We are trained to think that material accumulation should be our priority because it helps us be satisfied, distracting us from correctly tracing our other priorities.
4. Spirituality helps us consider a dual view of life
Religion provides for a dual view of a good life in one’s earthly and spiritual status, thus offering a way out of an oppressive one dimensional way of success. In this view, it is possible for one to be spiritually rich but earthly poor and that poverty could co-exist with goodness.
The thought of death can be a solemn call to determine our priorities and guide us to a truer, more significant way of life away from status.

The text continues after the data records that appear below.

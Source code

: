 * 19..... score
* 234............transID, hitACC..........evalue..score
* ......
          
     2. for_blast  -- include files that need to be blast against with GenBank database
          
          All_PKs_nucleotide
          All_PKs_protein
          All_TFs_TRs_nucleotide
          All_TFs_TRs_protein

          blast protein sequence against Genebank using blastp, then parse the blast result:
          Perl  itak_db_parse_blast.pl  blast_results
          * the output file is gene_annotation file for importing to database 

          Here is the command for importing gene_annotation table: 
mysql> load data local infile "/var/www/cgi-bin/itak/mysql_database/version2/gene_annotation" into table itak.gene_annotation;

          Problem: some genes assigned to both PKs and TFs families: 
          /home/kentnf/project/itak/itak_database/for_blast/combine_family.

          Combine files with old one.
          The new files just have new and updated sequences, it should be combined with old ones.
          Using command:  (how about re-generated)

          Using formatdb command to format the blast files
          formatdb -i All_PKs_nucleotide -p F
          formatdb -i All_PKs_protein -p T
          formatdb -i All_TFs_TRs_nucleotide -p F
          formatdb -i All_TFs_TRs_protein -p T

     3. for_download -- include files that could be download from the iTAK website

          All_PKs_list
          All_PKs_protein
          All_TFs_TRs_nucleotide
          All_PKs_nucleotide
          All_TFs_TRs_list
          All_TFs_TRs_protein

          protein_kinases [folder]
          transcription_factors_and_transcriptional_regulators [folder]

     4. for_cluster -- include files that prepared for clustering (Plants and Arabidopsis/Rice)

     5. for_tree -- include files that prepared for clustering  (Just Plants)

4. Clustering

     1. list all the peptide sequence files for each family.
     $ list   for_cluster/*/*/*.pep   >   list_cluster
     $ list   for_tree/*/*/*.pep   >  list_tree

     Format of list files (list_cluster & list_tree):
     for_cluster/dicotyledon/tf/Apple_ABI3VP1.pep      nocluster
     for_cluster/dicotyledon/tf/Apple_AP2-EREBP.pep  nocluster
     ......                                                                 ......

Time and death gives us perspective of our own insignificance, stripping away our exaggerated sense of importance for our projects and concerns.
It gives us clarity in asking the questions that matter:
- What can withstand an erosion of our standing?
- Why do other’s opinions of us matter?
Perhaps something in us recognises how closely our miseries are bound with the grandiosity of our ambitions. The author writes:
We can overcome a feeling of unimportance not by making ourselves more important but by recognizing the relative unimportance of everyone.
The more we judge ordinary people to be inferior, the more we wish to distinguish ourselves from them, propelling our status anxiety.
If we can appreciate the preciousness of each human being, then the notion of being ordinary sheds its darker associations and the desire to triumph or compete to distinguish ourselves will weaken.
5. Embrace a bohemian lifestyle
In the Bohemian culture, status is more likely to be earned through an inspired conversational style or the authorship of an intelligent, heartfelt volume of poetry instead of material success and public reputation.
Bohemians tend to break away from convention and sometimes like Henry Thoreau, move away from society to pursue an outwardly plain but inwardly rich existence.